Si le film souhaite changer la représentation du plaisir à l’écran, il paraît sensé de répéter une phrase de Babybirl, comme quoi il ne faut pas confondre l’ambition et la morale. Le plaisir ici a une touche de moralité. Le safe word de Romy? Jacob, le nom de son mari. Ce dernier, dévasté par les mensonges, trouve le courage de pardonner, grâce à sa lecture de la Bible, à une diète intermittente et à sa fille à la coiffure wild (il faut bien donner au film des allures faussement révolutionnaires, pour oublier les espaces manutentionnaires qui contribuent à classer les produits de consommation et à imaginer les personnages bien casés aussi - et qui d’autre qu’une jeune personne queer pour recevoir cette mission?) qui ira chercher sa mère pour le ressusciter. Jacob est incapable de dire à Romy qu’elle lui manque, comme elle souffre de ne pouvoir lui communiquer aisément ses désirs, qu’elle croit pervers.

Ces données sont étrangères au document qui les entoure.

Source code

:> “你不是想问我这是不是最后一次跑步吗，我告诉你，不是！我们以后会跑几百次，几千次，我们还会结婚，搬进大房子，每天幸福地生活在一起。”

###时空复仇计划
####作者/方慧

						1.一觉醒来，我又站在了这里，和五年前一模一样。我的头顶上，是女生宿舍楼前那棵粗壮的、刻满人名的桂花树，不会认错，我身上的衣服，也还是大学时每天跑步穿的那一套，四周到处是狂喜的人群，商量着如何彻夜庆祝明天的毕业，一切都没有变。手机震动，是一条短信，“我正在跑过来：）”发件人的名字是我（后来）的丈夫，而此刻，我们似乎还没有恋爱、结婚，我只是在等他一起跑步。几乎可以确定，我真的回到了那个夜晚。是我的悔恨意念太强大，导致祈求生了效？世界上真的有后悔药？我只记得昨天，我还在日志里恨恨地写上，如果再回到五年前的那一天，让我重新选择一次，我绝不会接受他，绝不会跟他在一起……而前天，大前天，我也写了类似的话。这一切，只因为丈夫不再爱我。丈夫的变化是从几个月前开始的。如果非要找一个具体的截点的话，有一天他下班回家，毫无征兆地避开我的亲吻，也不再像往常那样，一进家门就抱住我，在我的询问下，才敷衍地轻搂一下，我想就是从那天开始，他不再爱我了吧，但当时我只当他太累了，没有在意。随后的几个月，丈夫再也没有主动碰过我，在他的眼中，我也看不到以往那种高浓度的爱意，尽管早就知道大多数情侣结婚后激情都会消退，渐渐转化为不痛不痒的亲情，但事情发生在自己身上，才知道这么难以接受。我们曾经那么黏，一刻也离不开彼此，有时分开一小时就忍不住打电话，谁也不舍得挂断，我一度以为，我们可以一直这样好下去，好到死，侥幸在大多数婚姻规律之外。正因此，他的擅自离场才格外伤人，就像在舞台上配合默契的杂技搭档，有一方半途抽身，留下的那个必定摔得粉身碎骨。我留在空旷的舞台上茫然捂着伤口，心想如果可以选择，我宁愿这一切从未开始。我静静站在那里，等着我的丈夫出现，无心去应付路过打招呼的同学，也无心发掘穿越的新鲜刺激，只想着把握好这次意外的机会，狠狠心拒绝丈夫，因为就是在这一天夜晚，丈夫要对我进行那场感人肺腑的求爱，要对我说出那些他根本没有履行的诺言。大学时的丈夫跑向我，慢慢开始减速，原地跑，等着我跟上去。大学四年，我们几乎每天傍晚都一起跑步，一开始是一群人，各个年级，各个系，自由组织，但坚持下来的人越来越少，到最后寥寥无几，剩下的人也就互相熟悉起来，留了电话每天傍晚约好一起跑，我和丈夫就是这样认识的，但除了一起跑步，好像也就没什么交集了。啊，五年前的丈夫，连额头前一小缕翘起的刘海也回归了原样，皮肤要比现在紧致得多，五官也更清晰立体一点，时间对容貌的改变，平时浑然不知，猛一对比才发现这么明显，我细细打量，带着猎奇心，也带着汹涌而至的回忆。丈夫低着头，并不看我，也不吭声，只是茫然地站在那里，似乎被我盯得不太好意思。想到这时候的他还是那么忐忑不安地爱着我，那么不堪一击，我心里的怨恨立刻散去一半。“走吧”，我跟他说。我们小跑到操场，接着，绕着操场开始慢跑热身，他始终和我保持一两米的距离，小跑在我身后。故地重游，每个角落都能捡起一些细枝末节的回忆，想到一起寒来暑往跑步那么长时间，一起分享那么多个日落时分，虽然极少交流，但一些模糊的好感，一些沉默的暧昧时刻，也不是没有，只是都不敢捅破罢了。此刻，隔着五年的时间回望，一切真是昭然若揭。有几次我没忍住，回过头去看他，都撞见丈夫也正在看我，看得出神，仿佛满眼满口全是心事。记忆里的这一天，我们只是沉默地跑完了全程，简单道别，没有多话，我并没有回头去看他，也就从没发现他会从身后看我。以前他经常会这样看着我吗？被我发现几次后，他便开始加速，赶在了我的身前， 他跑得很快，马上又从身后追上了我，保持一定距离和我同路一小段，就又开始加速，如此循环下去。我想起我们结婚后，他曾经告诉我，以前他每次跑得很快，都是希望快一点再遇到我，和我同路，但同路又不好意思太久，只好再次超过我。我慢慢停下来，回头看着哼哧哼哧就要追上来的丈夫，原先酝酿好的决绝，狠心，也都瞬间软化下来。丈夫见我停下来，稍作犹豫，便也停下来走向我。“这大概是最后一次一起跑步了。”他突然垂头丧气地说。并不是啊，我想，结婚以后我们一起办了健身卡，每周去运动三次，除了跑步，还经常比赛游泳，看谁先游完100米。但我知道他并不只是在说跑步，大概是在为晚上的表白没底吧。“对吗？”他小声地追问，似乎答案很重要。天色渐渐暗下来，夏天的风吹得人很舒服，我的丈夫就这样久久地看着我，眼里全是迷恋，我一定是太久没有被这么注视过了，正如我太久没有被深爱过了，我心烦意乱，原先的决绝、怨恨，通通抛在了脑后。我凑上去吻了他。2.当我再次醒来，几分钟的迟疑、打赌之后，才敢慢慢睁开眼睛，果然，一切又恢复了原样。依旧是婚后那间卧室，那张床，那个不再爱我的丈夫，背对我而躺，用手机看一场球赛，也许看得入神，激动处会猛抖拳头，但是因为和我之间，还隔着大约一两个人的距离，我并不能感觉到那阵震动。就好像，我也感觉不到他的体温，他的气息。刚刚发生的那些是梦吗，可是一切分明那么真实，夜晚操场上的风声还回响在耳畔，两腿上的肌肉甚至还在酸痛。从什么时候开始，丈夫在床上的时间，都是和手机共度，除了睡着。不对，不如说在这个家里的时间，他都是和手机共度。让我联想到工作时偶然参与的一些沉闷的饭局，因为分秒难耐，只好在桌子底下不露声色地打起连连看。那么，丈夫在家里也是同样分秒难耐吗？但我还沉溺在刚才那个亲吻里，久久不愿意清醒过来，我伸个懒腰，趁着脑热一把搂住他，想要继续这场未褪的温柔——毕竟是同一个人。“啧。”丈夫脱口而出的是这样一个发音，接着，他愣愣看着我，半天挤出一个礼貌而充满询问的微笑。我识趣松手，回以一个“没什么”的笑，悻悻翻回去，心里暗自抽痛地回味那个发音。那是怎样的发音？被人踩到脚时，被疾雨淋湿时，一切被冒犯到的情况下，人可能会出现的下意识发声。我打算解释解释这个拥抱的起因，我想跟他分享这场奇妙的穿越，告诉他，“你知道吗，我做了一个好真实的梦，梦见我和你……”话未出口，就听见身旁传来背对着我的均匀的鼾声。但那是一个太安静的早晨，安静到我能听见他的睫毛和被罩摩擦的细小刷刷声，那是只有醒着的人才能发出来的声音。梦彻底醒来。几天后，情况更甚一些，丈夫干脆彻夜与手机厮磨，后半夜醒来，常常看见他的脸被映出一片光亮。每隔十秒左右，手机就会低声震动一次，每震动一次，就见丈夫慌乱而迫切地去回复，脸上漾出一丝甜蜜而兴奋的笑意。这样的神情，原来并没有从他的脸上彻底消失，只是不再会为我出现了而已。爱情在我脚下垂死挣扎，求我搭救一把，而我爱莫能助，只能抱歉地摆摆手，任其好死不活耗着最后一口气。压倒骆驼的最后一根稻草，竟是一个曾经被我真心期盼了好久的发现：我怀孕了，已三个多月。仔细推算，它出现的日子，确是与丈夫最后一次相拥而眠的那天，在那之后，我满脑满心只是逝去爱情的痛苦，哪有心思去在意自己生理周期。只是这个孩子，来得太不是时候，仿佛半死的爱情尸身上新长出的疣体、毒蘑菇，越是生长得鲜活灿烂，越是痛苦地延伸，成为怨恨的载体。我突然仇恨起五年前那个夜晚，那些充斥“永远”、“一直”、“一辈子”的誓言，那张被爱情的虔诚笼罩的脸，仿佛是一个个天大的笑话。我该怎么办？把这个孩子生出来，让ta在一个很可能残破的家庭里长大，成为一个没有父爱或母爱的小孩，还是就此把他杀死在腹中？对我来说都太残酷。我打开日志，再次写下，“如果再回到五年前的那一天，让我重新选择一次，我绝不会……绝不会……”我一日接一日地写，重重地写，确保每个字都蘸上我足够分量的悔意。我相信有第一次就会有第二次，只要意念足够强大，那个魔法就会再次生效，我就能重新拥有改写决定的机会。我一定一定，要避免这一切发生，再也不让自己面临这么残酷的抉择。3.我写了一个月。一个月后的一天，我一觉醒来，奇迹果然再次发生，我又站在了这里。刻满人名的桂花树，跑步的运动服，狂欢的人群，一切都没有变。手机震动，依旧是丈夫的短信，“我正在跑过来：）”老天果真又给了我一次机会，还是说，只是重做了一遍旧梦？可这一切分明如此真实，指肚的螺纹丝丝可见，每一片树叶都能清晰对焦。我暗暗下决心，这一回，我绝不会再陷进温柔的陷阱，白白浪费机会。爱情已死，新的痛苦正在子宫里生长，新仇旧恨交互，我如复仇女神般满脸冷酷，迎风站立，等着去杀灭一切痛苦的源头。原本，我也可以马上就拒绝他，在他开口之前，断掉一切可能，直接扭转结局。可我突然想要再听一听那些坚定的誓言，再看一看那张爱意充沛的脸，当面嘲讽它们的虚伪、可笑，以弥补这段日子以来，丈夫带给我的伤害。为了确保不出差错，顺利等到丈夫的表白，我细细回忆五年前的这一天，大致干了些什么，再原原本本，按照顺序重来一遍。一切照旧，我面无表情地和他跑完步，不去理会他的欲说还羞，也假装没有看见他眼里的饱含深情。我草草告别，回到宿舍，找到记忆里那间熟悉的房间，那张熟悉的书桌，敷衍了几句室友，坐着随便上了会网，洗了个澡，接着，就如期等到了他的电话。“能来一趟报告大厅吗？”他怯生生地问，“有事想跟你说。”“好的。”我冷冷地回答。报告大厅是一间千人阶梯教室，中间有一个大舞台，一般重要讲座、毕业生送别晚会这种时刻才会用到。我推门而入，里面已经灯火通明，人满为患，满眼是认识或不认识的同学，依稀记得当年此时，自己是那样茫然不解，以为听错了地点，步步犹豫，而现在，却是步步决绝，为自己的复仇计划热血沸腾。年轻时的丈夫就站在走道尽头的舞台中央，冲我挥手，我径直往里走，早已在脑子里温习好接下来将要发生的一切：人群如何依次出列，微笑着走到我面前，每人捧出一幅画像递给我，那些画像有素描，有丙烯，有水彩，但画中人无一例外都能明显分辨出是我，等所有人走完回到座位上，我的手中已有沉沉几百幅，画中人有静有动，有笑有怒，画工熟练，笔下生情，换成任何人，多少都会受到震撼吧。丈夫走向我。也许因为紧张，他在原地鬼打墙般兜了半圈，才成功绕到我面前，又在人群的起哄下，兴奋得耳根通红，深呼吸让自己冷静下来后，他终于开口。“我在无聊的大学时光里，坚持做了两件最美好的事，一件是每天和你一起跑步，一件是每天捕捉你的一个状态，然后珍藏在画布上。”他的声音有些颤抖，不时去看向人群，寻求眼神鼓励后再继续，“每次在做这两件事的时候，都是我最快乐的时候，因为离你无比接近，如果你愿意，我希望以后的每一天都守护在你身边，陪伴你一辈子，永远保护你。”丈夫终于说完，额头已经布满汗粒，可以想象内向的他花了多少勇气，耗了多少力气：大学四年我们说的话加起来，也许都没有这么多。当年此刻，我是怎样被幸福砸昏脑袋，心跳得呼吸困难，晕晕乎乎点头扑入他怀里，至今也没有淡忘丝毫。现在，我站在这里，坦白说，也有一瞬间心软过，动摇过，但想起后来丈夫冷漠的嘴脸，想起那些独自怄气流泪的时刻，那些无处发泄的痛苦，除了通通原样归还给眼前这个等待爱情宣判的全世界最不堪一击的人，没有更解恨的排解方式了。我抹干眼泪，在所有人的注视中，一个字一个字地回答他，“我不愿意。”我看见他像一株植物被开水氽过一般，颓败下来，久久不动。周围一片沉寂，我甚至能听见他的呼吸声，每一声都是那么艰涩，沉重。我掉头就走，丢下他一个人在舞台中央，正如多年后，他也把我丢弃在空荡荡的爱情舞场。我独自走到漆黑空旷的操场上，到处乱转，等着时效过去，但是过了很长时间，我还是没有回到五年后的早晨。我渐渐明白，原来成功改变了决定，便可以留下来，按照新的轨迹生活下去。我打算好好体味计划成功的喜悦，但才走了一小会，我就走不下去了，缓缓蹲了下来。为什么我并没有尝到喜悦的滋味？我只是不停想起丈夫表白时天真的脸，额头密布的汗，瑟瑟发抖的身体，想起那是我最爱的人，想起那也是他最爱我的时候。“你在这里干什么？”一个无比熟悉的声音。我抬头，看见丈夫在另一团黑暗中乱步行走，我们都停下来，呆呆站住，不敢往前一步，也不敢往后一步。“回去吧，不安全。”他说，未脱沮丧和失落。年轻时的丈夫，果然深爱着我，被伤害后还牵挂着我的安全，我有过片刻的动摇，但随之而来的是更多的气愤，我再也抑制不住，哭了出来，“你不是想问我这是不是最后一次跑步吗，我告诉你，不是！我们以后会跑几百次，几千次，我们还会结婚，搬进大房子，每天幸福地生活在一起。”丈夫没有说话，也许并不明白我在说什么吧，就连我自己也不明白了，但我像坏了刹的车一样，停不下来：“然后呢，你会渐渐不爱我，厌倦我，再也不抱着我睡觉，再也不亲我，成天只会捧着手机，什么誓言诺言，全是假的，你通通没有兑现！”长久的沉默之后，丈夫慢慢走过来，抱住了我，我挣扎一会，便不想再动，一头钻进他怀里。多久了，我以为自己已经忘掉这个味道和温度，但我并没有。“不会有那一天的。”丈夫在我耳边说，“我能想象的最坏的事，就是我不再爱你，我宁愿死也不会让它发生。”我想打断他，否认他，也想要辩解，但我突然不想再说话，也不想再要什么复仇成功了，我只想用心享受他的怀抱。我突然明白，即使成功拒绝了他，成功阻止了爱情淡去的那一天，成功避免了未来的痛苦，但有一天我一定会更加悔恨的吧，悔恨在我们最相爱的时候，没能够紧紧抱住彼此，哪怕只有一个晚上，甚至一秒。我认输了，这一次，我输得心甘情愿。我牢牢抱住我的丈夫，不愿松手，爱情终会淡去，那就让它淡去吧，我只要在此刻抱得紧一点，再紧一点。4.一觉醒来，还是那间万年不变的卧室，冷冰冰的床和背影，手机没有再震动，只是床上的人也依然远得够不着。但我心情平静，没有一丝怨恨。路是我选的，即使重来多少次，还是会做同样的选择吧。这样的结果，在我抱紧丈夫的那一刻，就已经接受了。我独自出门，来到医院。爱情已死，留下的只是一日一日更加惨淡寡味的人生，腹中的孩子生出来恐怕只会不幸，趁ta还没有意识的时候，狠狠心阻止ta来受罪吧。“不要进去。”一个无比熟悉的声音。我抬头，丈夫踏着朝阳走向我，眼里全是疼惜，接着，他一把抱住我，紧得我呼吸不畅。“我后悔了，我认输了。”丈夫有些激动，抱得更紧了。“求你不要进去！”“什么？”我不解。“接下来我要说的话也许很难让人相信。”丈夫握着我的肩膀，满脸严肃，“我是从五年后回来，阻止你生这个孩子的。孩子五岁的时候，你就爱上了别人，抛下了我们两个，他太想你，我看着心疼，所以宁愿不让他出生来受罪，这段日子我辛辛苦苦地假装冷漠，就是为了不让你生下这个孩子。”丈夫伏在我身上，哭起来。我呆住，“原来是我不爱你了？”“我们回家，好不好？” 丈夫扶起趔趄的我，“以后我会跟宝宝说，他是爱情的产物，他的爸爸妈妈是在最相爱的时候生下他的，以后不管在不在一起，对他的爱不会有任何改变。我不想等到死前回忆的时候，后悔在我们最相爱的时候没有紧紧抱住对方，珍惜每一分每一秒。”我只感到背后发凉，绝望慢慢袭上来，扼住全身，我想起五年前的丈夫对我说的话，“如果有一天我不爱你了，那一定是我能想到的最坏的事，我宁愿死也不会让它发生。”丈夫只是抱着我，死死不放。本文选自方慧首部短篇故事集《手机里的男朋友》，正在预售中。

Le droit à la jouissance pour la good girl
Et qui a droit à la jouissance, selon le film? Il y a évidemment Jacob, puis finalement Romy, une Jeffrey Bezos au féminin, qui emprunte au quotidien un jargon malheureusement habituel dans les sphères technologiques et industrielles, soit celui de la performance robotique et de la bienveillance comme un bouillon de poulet pour l’âme. La good girl, mince, blanche et bourgeoise, avec la maison de campagne et les grandes fenêtres sur la catastrophe en ville.
Romy est plus âgée que son amant, plus âgée que plusieurs héroïnes de films sentimentaux. C’est l’élément le plus innovateur du thriller romantique et domestique, plus que les conversations sur la définition du consentement et le semblant d’effondrement de la masculinité, portée entre autres par Samuel, qui ne croit pas aux horoscopes, mais qui croit à la confusion des rôles et des sentiments.
Romy aime être dominée, jouer, écrire des petits mots doux à ses enfants, qu’elle glisse respectivement dans un sac d’école rose et dans un sac avec un écusson de soccer. Si elle réussit à dire fuck off à un collègue, à ne pas perdre son manteau d’hiver dans un rave, à garder mari, cigarettes, piscine chauffée et à jouir, elle ne parvient pas à nous communiquer admiration et émotion : Romy évoque dans ce film plus un conservatisme assumé, un écran de téléphone comme protection à la tendresse, une solidarité faussée. Si les hommes peuvent s’aider, même en position ennemie, Romy n’aide réellement personne, rejetant les tenues de ses filles pour la photo de famille traditionnelle et vantant artificiellement les mérites d’une collègue. Babygirl, une chorégraphie de désirs considérés honteux, alors que c’est tout le reste qui l’est.
Stéphanie s’est presque endormie. Marilu m’a montré comment tracer des lapins dans la neige. Natalia a admis que les manteaux de Nicole Kidman étaient beaux. Je me suis fait un sandwich aux tomates en revenant chez moi, passé minuit.